Il riluttante e turbato avvocato dell’emittente, di fronte all’indiretta pubblicità che le critiche negative alimentano al solo vociferarsi della probabile messa in onda di un simile show (bene o male, purché se ne parli!), intraprende una battaglia legale per superare gli ostacoli imposti dalla censura e lo fa armandosi degli interstizi della costituzione e appellandosi alla famigerata libertà di espressione! Fantascienza? Sicuramente, o quantomeno ce lo auguriamo. La nota inquietante è che non si è mai sicuri di dove si possa arrivare quando in ballo, per mascherare i reali meccanismi e presupposti di un’operazione intrapresa per fini economici o di successo personale, sono eccessivamente annoverate le così dette “libertà di”, tralasciando le imprescindibili e dovute “libertà da”.
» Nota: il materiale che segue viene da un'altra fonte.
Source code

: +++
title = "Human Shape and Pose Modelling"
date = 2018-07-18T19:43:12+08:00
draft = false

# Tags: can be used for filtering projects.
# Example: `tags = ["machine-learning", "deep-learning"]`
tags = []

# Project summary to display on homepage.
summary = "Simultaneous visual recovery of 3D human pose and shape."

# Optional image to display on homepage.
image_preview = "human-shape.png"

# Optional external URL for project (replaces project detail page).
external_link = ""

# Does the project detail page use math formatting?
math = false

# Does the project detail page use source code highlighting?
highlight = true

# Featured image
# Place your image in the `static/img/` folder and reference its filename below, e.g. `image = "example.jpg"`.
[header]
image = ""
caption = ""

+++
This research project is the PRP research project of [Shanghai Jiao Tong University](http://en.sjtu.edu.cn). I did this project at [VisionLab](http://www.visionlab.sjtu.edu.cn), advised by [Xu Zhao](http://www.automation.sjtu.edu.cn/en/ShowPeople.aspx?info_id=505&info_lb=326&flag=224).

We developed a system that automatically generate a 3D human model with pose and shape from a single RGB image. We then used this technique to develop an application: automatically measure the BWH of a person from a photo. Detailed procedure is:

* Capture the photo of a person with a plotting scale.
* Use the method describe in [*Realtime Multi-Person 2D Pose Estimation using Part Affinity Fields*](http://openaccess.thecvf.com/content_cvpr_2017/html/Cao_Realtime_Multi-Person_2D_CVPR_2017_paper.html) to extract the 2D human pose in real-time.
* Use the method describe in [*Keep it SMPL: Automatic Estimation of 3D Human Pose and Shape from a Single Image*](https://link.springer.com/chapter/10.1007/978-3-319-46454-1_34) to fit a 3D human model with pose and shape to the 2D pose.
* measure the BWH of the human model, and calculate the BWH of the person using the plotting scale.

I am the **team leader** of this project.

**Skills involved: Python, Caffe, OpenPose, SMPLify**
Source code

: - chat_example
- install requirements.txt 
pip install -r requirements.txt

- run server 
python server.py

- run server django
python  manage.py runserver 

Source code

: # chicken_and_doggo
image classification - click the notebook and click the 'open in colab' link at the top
Non basta l’attrattiva della spettacolarizzazione della morte a fare del reality Live Il reality della storia. Anche se “dal Colosseo romano… alle folle a Parigi che venivano a vedere la ghigliottina, gli uomini sono sempre stati affascinati dalla morte e, cosa più importante, dal fatto di assistere alla morte” e anche se una grossa fetta di telespettatori vorrebbero le esecuzioni capitali in tv, come sostiene la protagonista, al fianco della morte in diretta c’è bisogno anche di una “narrazione” che la contestualizzi e la renda maggiormente appetibile ad uso e consumo del pubblico. Katy Courbet sa che gli aspiranti suicidi presentatisi ai provini non costituirebbero quel surplus d’immedesimazione e di “realtà” che solo le persone comuni potrebbero dare ai telespettatori. E così, per attirare ai provini una moggiore varietà di potenziali concorrenti, la posta in gioco aumenta: 5 milioni di dollari per chi rimane vivo. 5 milioni di dollari per arrivare ai sei protagonisti ordinari, ma abilmente costruiti nel taglio documentaristico dei loro profili di presentazione: nella videointroduzione di ognuno di essi, si sottraggono e si aggiungono porzioni di realtà per creare ad arte una “iperrealtà” bloccata e senza sfumature, priva d’indeterminatezze, ma abbastanza salda da poter attingervi solidi caratteri umani da amare o odiare a seconda dei gusti.
Lo share raggiunge picchi altissimi (negli Stati Uniti i dati arrivano in tempo reale), ad uno dei sei concorrenti saltano le cervella. Silenzio. Attimi di orrore. Le luci si abbassano, pochi secondi e la musica in crescendo celebra commossa il vincitore! Pronti per una nuova edizione da inserzioni pubblicitarie multimilionarie ma con una nuova madrina del programma, la prima purtroppo ci rimette anch’essa le penne in un finale troppo sbrigativo, parzialmente consolatorio e tagliato con l’accetta. E si esce dalla sala con un inspiegabile senso d’inquietudine.